1. rlimit — RLIMIT_AS caps virtual memory at 32GB
2. Landlock (kernel 5.13+) — filesystem restriction:
   • Model file: read-only
   • /dev/dri, /dev/nvidia*: read + ioctl (only if --backend vulkan)
   • /usr/lib, /lib, /proc/self: read-only (dynamic linker, shared libraries)
   • Everything else: denied
   • Graceful degradation on older kernels
3. seccomp-BPF — syscall allowlist (~60 base syscalls):
   • Memory management, file I/O, threads, signals, time, epoll
   • Networking syscalls (socket, bind, listen, accept4, etc.) only if allow_network
   • ioctl only if allow_gpu (Vulkan/DRM driver communication)
   • Default action: EPERM for unlisted syscalls (debuggable, not SIGKILL)

macOS — Seatbelt + rlimit

1. rlimit — RLIMIT_AS caps virtual memory at 32GB
2. Seatbelt — dynamically-built SBPL profile via sandbox_init():
   • (deny default) — everything denied unless explicitly allowed
   • Model file: read-only
   • System libraries (/usr/lib, /System/Library, /Library/Apple): read-only
   • /dev/urandom, /dev/random: read-only (CSPRNG)
   • GPU (iokit-open, /Library/GPUBundles): only if allow_gpu
   • Networking (network-outbound, network-inbound, network-bind): only if allow_network
   • Profile is permanent once applied — cannot be undone

Sandbox Configuration

The sandbox adapts based on the command:

Future Work

The current sandbox is in-process (Phase A).

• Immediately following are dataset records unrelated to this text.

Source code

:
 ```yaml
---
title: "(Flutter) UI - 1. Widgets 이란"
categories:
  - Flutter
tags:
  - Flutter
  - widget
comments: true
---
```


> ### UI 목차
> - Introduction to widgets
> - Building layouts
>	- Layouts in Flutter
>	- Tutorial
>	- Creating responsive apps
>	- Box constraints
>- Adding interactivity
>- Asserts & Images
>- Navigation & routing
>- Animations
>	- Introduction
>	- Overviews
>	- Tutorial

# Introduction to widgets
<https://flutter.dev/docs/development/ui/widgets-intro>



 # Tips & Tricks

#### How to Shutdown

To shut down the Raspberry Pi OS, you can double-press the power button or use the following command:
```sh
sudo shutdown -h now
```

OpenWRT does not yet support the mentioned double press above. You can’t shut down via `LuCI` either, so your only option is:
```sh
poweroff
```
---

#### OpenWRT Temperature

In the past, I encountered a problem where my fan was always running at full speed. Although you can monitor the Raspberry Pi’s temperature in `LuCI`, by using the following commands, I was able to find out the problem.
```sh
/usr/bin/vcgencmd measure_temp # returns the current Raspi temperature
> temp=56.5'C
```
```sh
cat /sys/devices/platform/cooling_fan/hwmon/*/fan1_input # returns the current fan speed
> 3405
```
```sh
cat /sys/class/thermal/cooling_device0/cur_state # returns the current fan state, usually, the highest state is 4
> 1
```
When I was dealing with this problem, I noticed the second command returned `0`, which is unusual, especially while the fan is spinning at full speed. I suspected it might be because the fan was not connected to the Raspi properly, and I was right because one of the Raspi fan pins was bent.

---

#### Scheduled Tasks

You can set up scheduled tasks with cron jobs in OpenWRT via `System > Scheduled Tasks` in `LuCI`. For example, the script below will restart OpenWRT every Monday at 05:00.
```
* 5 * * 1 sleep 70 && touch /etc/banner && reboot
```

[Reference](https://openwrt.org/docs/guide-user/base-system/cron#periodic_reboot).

Phase B will implement a broker-target architecture:

• Broker (main process) — parses CLI args, validates model, spawns target
• Target (child process) — receives model file descriptor via IPC, runs inference, returns tokens
• Privilege separation — broker holds no model data, target has no network access

Merkle Verification

At model load time, Yule builds a blake3 Merkle tree over all tensor data:

1. The tensor payload (everything after the GGUF header) is split into 1MB chunks
2. Each chunk is hashed with blake3
3. Leaf hashes are combined into a binary Merkle tree
4. The 256-bit root hash is stored in memory

This root hash appears in every /yule/chat response under integrity.model_merkle_root. You can verify it matches the hash from yule verify:

# on disk
yule verify ./model.gguf
# → merkle root: ffc7e1fd6016a6f9...

# from the API
curl -H "Authorization: Bearer $TOKEN" http://localhost:11434/yule/model
# → "merkle_root": "ffc7e1fd6016a6f9..."

If someone swaps a tensor in the model file, the Merkle root changes. If the API returns a different root than what you verified, the model has been tampered with.

Authentication

The API uses blake3-derived capability tokens:

1. On startup, 32 bytes of OS entropy are collected via getrandom
2. Token derivation: blake3(master_secret || counter || timestamp), truncated to 24 bytes, hex-encoded with yule_ prefix
3. Only the blake3 hash of the token is stored — the server never keeps plaintext tokens in memory after generation
4. Verification: hash the provided token, compare against stored hashes

Tokens look like: yule_b49913e2c05162951af4f87d62c2c9a6555eb91299c7fdcc

You can also provide your own token with --token, in which case its hash is stored the same way.